Bovinocultura de Corte |
Como produzir qualidade? |
O que é qualidade? Objetivamente, a qualidade que qualquer produto deve ter é definida pelos compradores deste produto. São eles que decidem os atributos, e vão à procura destes atributos a cada compra. Os vários estudos sobre a qualidade da carne bovina apontam, quase sempre, para maciez, sabor e cor. São muitos os fatores que influenciam na obtenção dos atributos desejáveis, até a carne chegar à mesa do consumidor, começando na produção, passando pelo transporte do animal vivo, cuidados no pré – abate, abate e pós- abate, no processamento e embalagem, indo até a gôndola do supermercado ou o balcão do açougue. Para o objetivo proposto neste artigo, o que nos interessa são os fatores que estão sob a responsabilidade do produtor. Ou seja, aquelas ações que acontecem dentro da porteira ou, no máximo, até chegar ao abatedouro e que serão decisivos para que o produtor possa negociar melhor com o comprador. Começa com a definição da raça; passa pela alimentação dos animais e pelo manejo despendido à eles durante sua vida. Mas, nunca é demais lembrar que, para conseguir bom preço, existe ainda a necessidade da organização dos produtores para que possam ter qualidade com volume e manter uma oferta constante. Por outro lado, cada mercado tem suas peculiaridades. Tratando-se de mercado externo, além dos citados acima, três outros aspectos estão crescendo em importância e aumentam a competitividade dos produtores, que já se conscientizaram de sua necessidade. São os aspectos ambiental, social e o bem- estar- animal. Os três pontos, se ainda não estão remunerando a mais já são o diferencial nas negociações externas e, no futuro, serão a garantia de mercado. No mercado interno, o enfoque do alimento seguro está se difundindo rapidamente e é importante o produtor se atualizar a este respeito também. Dentre os fatores que influenciam na qualidade, vamos nos ater a três que são os principais e que dizem respeito aos produtores: a genética, a alimentação e o manejo dos animais.

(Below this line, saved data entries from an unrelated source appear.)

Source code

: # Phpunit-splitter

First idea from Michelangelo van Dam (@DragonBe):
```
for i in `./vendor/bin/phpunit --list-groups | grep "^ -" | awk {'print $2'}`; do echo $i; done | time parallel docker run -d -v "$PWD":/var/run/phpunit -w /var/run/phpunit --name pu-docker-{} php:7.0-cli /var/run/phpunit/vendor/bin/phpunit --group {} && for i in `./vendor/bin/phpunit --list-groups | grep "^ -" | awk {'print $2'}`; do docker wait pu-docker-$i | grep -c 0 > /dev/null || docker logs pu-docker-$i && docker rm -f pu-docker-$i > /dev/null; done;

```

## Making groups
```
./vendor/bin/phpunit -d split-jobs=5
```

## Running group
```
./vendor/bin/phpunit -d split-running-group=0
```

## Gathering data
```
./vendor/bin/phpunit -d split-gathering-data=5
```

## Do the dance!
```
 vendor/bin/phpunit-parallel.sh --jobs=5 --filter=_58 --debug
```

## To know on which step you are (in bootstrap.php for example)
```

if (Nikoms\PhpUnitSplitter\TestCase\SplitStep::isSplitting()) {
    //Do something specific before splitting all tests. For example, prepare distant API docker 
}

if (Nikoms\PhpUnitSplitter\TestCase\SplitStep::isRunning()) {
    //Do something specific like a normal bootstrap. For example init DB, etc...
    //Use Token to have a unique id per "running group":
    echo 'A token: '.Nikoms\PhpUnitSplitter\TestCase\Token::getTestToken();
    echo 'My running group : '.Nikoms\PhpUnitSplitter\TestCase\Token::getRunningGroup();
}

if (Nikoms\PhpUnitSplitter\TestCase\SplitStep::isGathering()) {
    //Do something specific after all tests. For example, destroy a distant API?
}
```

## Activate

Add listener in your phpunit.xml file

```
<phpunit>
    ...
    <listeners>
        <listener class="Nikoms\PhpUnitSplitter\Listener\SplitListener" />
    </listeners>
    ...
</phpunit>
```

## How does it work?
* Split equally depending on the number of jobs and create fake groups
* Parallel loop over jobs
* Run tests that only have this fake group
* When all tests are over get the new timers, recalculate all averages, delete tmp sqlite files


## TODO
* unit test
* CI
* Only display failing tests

Este fator é bastante polêmico. A discussão está relacionada à gordura entremeada e de cobertura, que variam entre as raças. A gordura entremeada irá se refletir no sabor e na maciez. A gordura de cobertura, pela sua capacidade de proteger a carne no momento do resfriamento nas câmaras frigoríficas, irá refletir principalmente na maciez. As raças européias apresentam um maior teor de gordura num período menor em relação à raças zebuínas, que precisam de um tempo maior para apresentar a gordura desejável. Este assunto vem evoluindo porque existe mercado para carnes gordas e carnes magras. Além disto, estão sendo realizadas pesquisas e já existem bons resultados no sentido de se reduzir a diferença entre as raças no que diz respeito à gordura. No mercado interno, ainda é pequena a demanda por esta diferenciação; mas no mercado externo, embora isto também esteja mudando, principalmente na Europa, a preferência ainda é por carne bovina de raças européias.
Este é o fator em que é possível obter-se grandes avanços aqui no Paraná. Temos condições climáticas para produzir a base de pasto e também porque existem opções para alimentar o gado na fase de terminação de maneira balanceada, o que é decisivo para a qualidade. Não só o volume de alimento, mas a sua qualidade e a oferta em condições favoráveis, interferem no resultado final. Um bom planejamento de pastagens para oferta durante a maior parte do ano, com estratégia de suplementação adequada em forma de silagem, feno, cana de açúcar ou resíduos industriais, em épocas de escassez, evitam os efeitos ainda comuns e que irão resultar no "boi sanfona" que ganha peso no verão e perde no inverno, além de atrasar o abate. Muitos pecuaristas usam tecnologia e têm bom desempenho fazendo planejamento e bom uso de pastagens. Mas não são a maioria e é preciso se desenvolver e maximizar no Paraná modelos, respeitando-se as peculiaridades regionais, que utilizem ao máximo o conhecimento existente. Outro ponto a ser lembrado é o avanço obtido na integração lavoura/pecuária, com ganho indiscutível para o produtor.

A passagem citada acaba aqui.